--- WHAT NEEDS TO BE DONE ---
Copy out every line of the data where the word "page" is found.
- Opening Delimiter -
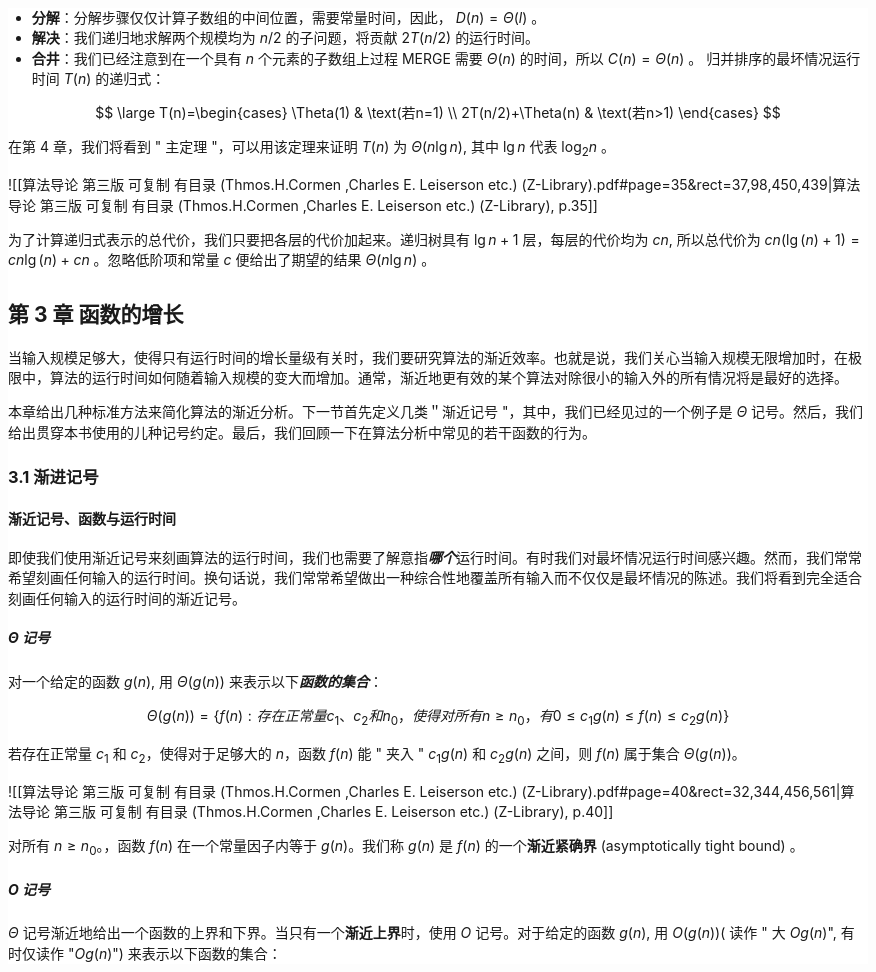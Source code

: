 - **分解**：分解步骤仅仅计算子数组的中间位置，需要常量时间，因此， $D(n)=\Theta (l)$ 。
- **解决**：我们递归地求解两个规模均为 $n/2$ 的子问题，将贡献 $2T(n/2)$ 的运行时间。
- **合井**：我们已经注意到在一个具有 $n$ 个元素的子数组上过程 MERGE 需要 $\Theta(n)$ 的时间，所以 $C(n)=\Theta(n)$ 。
归并排序的最坏情况运行时间 $T(n)$ 的递归式：

$$
\large
T(n)=\begin{cases} 
\Theta(1) & \text(若n=1) \\
2T(n/2)+\Theta(n) & \text(若n>1)
\end{cases}
$$

在第 4 章，我们将看到 " 主定理 "，可以用该定理来证明 $T(n)$ 为 $\Theta(n \lg n)$, 其中 $\lg{n}$ 代表 $\log_{2}{n}$ 。

![[算法导论 第三版 可复制 有目录 (Thmos.H.Cormen ,Charles E. Leiserson etc.) (Z-Library).pdf#page=35&rect=37,98,450,439|算法导论 第三版 可复制 有目录 (Thmos.H.Cormen ,Charles E. Leiserson etc.) (Z-Library), p.35]]

为了计算递归式表示的总代价，我们只要把各层的代价加起来。递归树具有 $\lg{n}+1$ 层，每层的代价均为 $cn$, 所以总代价为 $cn(\lg(n)+1) = cn \lg(n)+cn$ 。忽略低阶项和常量 $c$ 便给出了期望的结果 $\Theta(n\lg{n})$ 。

## 第 3 章 函数的增长

当输入规模足够大，使得只有运行时间的增长量级有关时，我们要研究算法的渐近效率。也就是说，我们关心当输入规模无限增加时，在极限中，算法的运行时间如何随着输入规模的变大而增加。通常，渐近地更有效的某个算法对除很小的输入外的所有情况将是最好的选择。

本章给出几种标准方法来简化算法的渐近分析。下一节首先定义几类＂渐近记号 "，其中，我们已经见过的一个例子是 $\Theta$ 记号。然后，我们给出贯穿本书使用的儿种记号约定。最后，我们回顾一下在算法分析中常见的若干函数的行为。

### 3.1 渐进记号

#### 渐近记号、函数与运行时间

即使我们使用渐近记号来刻画算法的运行时间，我们也需要了解意指***哪个***运行时间。有时我们对最坏情况运行时间感兴趣。然而，我们常常希望刻画任何输入的运行时间。换句话说，我们常常希望做出一种综合性地覆盖所有输入而不仅仅是最坏情况的陈述。我们将看到完全适合刻画任何输入的运行时间的渐近记号。

##### $\Theta$ 记号

对一个给定的函数 $g(n)$, 用 $\Theta(g(n))$ 来表示以下***函数的集合***：

$$
\Theta(g(n))=\{ f(n):存在正常量c_1、c_2和n_0，使得对所有n\geq n_0，有0 \leq c_{1}g(n) \leq f(n) \leq c_{2}g(n) \}
$$

若存在正常量 $c_1$ 和 $c_2$，使得对于足够大的 $n$，函数 $f(n)$ 能 " 夹入 " $c_{1}g(n)$ 和 $c_{2}g(n)$ 之间，则 $f(n)$ 属于集合 $\Theta(g(n))$。

![[算法导论 第三版 可复制 有目录 (Thmos.H.Cormen ,Charles E. Leiserson etc.) (Z-Library).pdf#page=40&rect=32,344,456,561|算法导论 第三版 可复制 有目录 (Thmos.H.Cormen ,Charles E. Leiserson etc.) (Z-Library), p.40]]

对所有 $n \geq n_0$。，函数 $f(n)$ 在一个常量因子内等于 $g(n)$。我们称 $g(n)$ 是 $f(n)$ 的一个**渐近紧确界** (asymptotically tight bound) 。

##### $O$ 记号

$\Theta$ 记号渐近地给出一个函数的上界和下界。当只有一个**渐近上界**时，使用 $O$ 记号。对于给定的函数 $g(n)$, 用 $O(g(n))$( 读作 " 大 $Og(n)$", 有时仅读作 "$Og(n)$") 来表示以下函数的集合：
- Closing Delimiter -
--- SOLUTION FOR THIS EXERCISE ---
![[算法导论 第三版 可复制 有目录 (Thmos.H.Cormen ,Charles E. Leiserson etc.) (Z-Library).pdf#page=35&rect=37,98,450,439|算法导论 第三版 可复制 有目录 (Thmos.H.Cormen ,Charles E. Leiserson etc.) (Z-Library), p.35]]
![[算法导论 第三版 可复制 有目录 (Thmos.H.Cormen ,Charles E. Leiserson etc.) (Z-Library).pdf#page=40&rect=32,344,456,561|算法导论 第三版 可复制 有目录 (Thmos.H.Cormen ,Charles E. Leiserson etc.) (Z-Library), p.40]]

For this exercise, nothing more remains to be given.